Many modern data sources are updated frequently. Working through my dissertation and various research projects, I’ve become tired of having to download data to keep the pipeline of analysis up-to-date. While R has a number of libraries that do this contemporaneous data download, python libraries are less available. I’ve put together a basic package that does this for a few data sources. I’ll walk through how to a) install the package and b) some basic usage.
You need to have git installed on your machine. Once you have this the installation of the package is pretty basic. I’ll try to get this plugged into PyPI in the future but since I’m still actively developing the package, the github repo is simpler to maintain.
After git is installed, clone the repo for sswebdata. You have to navigate to wherever you downloaded it to. Once (using terminal/command prompt) you are within the folder sswebdata/ the command is “python setup.py install”. This will install the package into your package library, if you use spyder it will be in the anaconda3/lib/site-packages folder. This makes the package importable within your python script.
This package currently contains two data sources, with more on the way! The Uppsala Conflict Data Program (UCDP) and the Rulers, Elections, and Irregular Governance (REIGN) dataset. The first step is to import the function(s) of interest. You can check the specific arguments within the function using help.
from sswebdata import Ucdp, Reign help(Ucdp) help(Reign)
At this point you have the package installed and loaded into your script. You can now utilize the function to pull data from either UCDP or Reign, both with multiple uses.
First Reign has a few options that include yearly, monthly, or the full data set. I go over de-duplicating in a previous blog post. I also have added a few aggregated variables described further in the github repo.
I’ll go over now an example of pulling the UCDP data. Be aware that extracting this data is through the UCDP API. This API does have some limitations like how many queries can take place, and further options so it is possible to use the code in the package to limit to your specifications before pulling the full datasets. For full API info see here. The following is the code to call the non-state actor dataset:
nonstate = Ucdp.get_ucdp("nonstate")
This gives you a dataset with a unit of analysis of the conflict-year where the actors are both non-state groups. Within this data each unit must reach at least 25 battle-deaths within a year.

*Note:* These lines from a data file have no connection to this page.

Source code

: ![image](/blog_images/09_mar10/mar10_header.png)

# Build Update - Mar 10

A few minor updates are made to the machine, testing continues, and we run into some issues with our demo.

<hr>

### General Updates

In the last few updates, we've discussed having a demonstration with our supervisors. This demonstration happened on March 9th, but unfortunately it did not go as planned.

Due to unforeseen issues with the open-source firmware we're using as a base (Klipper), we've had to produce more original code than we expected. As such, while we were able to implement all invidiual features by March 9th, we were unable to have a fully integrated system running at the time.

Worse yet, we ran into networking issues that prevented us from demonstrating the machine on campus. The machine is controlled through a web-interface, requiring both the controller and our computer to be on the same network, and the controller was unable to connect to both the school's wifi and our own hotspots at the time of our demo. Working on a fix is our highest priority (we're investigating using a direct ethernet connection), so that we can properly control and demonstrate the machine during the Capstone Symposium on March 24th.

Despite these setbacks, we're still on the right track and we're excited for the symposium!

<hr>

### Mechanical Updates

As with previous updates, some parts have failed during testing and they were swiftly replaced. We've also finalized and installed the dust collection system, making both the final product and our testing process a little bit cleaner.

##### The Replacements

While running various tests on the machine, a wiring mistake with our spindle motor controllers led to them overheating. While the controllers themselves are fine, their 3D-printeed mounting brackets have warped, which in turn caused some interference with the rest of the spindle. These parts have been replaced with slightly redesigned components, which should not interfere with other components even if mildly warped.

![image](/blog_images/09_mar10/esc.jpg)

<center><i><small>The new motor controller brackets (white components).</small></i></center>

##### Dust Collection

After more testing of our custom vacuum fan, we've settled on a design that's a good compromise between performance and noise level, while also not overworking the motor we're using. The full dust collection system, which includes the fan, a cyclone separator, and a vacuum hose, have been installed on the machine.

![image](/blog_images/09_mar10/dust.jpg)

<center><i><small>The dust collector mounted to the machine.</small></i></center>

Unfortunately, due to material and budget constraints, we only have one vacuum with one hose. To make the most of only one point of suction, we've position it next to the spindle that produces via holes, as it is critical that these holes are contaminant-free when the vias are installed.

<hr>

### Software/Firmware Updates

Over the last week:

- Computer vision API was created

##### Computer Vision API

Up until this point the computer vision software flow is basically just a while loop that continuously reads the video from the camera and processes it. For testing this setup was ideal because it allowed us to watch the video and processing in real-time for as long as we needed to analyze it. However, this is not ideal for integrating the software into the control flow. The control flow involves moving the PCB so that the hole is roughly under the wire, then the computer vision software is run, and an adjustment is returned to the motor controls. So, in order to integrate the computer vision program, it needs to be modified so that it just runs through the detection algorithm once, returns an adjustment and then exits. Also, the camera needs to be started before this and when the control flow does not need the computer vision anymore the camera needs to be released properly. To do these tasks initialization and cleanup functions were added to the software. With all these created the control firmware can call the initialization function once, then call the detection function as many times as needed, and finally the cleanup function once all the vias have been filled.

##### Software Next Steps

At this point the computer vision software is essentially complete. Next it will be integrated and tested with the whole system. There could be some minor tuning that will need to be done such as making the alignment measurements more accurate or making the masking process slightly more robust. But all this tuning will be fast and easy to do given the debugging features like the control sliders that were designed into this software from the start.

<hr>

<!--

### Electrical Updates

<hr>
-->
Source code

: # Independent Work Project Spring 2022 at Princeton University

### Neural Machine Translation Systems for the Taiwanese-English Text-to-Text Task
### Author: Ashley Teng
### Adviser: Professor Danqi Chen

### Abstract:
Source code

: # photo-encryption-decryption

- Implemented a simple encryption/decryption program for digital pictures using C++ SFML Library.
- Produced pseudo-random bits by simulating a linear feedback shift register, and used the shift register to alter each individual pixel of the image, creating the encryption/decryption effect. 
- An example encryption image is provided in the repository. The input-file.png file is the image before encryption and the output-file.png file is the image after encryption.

And finally just to illustrate what this particular data set has to offer here are a few descriptive plots using matplotlib. First the data has a category regarding the organizational level of the groups involved in the conflict. This is split into three distinct categories. Formal groups are htose in which the rebels are cohesive to the level of rivaling the state. These groups are historically those that pose the only significant threat to the existing regime in an insurgency. The coding also distinguishes two types of informal groups. These groups are broadly coinjoined along political and ethnic cleavages. Political groups make up a far smaller portion of the non-state actors within the data set. Conversely groups that are maintained along ethnic or religious identities make up a significant ratio of total groups.
Another important feature of this data is the estimation of total fatalities within a conflict between two non-state groups. This measure does have a minimum of 25 yearly deaths and ranges upwards to over 10,000 deaths within a single year among non-state conflicts. While formal and informal - ethnic non - state actors have had similar total fatalities, recently formal groups have risen sharply. In 2017 conflict involving formal non-state actors resulted in nearly 12,000 fatalities.
- Sundberg, Ralph, Kristine Eck and Joakim Kreutz (2012) Introducing the UCDP Non-State Conflict Dataset, Journal of Peace Research 49(2).
- Pettersson, Therése and Kristine Eck (2018) Organized violence, 1989-2017. Journal of Peace Research 55(4).